Friday 7 June 2013

The Clash - Sandinista (1980)


The Clash’s fourth studio album “Sandinista” (named after the Nicaraguan Marxist rebel group) is by no means a punk album and in fact is about as far away from punk as you could possibly get. Released in 1980, this album saw the band move radically away from the punk movement they helped spearhead, not only in terms of sound, but in size as well. Sandinista is a triple album – a rare thing in itself containing three discs, six sides, thirty-six tracks, and totalling 144 minutes a concept that you would think some progressive rock act would be behind not a so called punk rock band.

The music on this album in many ways spans the history of music to that point, and explores genres ranging from funk, reggae, rockabilly, dub, calypso, rap, and gospel, genres that are stylistically miles away from The Clash’s first album of mainly punk rock songs in fact there is hardly a punk rock song on this album. The band began exploring with different styles of music on their previous release “London Calling” but went even further on Sandinista. The band explores rap on “The Magnificent Seven and “Lightening Strikes” this before the genre was even popular in the mainstream, reggae on “Junco Partner”, rockabilly on “The Leader”, jazz on “Look Here”, gospel on “The Sound of Sinners”, and Celtic folk complete with fiddle on “Lose This Skin”. The massive array of musical styles on show here makes it seems as if with each new track you are also moving to another style of music, that is how varied this album is musically. The band also experimented significantly on “Sandinista”, experimentation that included the appearance of different instruments ranging from violin to harmonica, extra singers including a re-recorded version of “Career Opportunities” being sung by small children, various sampling, and several alternate dub versions of tracks that already appear on the album. Lyrically Joe Strummer is Joe Strummer, with political and social topics appearing throughout the album including themes such as the military draft on “The Call Up” and American imperialism in Latin America on “Washington Bullets”. In fact Alternative Press magazine included “Sandinista” in its 2000 list of the “10 Essential Political-Revolution Albums”.
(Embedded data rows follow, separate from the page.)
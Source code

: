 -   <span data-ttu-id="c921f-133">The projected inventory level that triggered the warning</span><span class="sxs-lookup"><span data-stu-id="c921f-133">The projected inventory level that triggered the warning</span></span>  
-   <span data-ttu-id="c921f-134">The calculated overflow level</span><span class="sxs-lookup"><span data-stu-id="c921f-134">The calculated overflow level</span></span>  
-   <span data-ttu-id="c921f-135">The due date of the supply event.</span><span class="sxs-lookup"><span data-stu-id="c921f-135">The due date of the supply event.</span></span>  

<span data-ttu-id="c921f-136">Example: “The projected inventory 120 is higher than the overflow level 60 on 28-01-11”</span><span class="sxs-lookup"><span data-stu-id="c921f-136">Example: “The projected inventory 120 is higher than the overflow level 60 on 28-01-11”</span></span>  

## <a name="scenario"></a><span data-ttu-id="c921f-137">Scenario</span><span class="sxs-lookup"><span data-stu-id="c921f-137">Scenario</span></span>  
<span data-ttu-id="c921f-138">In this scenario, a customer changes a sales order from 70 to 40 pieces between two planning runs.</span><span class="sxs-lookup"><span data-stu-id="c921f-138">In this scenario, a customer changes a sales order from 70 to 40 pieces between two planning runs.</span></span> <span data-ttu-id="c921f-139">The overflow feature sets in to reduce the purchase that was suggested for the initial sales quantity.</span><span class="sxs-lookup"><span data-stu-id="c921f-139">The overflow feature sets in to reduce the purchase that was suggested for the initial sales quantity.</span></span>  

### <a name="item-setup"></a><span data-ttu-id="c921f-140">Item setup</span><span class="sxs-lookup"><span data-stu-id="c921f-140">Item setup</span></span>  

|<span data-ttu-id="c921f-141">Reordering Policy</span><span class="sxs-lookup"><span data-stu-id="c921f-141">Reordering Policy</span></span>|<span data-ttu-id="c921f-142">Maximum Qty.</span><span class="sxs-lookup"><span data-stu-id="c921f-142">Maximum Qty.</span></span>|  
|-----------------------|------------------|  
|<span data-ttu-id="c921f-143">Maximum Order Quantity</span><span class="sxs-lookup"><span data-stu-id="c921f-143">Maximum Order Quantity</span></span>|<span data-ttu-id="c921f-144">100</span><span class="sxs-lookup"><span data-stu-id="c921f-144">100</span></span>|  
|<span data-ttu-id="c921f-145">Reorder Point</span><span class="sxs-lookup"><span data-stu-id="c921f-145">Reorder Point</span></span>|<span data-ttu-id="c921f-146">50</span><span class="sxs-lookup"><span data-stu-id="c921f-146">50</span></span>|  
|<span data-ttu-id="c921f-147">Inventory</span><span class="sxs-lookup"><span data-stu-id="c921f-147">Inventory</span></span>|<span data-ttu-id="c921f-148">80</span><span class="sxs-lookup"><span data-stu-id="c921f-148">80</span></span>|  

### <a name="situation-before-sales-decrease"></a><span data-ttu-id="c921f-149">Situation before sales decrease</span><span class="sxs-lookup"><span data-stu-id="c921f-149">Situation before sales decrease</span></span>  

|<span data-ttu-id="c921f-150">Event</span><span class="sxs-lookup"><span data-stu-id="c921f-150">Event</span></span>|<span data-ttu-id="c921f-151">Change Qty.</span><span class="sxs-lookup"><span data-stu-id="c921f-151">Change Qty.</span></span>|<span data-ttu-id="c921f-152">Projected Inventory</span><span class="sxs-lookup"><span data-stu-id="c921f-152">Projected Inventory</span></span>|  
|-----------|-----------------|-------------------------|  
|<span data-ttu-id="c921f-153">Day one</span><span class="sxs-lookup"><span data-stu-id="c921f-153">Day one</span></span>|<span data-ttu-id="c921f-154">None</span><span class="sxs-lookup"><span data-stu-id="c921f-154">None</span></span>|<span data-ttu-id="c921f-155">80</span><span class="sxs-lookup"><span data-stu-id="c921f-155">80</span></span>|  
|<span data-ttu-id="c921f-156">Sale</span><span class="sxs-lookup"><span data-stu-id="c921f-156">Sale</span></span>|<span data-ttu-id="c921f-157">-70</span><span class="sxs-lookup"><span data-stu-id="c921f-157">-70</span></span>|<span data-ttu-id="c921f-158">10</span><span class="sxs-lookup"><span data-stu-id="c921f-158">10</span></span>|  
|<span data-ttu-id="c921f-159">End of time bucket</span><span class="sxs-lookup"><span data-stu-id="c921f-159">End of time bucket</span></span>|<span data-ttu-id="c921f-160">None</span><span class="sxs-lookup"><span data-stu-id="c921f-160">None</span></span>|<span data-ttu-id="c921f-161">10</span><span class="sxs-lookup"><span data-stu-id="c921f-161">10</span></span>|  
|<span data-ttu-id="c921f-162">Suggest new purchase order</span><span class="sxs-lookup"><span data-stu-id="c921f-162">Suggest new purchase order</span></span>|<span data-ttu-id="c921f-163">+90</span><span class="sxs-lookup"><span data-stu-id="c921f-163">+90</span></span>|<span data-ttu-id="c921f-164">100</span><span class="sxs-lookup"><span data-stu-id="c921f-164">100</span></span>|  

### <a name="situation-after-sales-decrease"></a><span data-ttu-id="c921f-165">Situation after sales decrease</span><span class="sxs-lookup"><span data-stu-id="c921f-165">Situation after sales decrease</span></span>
“Sandinista” is very much a stretch to listen to at 144 minutes and could have done with some trimming in places, but then again the idea of it being a triple album is probably worth a couple of filler tracks here and there. This goes back to the argument of would The Beatles White Album be as good if it was a single album? Just put “Sandinista” on at a party and you won’t notice the lesser moments. For me Sandinista is one of the coolest albums of all time simply because it has everything.  Stylistically the range of genres on here is immense, while the production on the album is first class for its time with the arrangements, sampling, and sound given careful attention to detail by the band. As an album it was definitely ahead of its time especially considering the bands punk background, and could arguably be seen as the first “world music” album to be released by a western act. A radical departure from the bands earlier work and a continuation on from what the band did on “London Calling”, this album is a major artistic statement from a band at the peak of their career, and proved exactly why The Clash was one of the biggest bands in the world at that time. “Sandinista” is well worth a listen that is even if you don’t have 144 minutes to spear.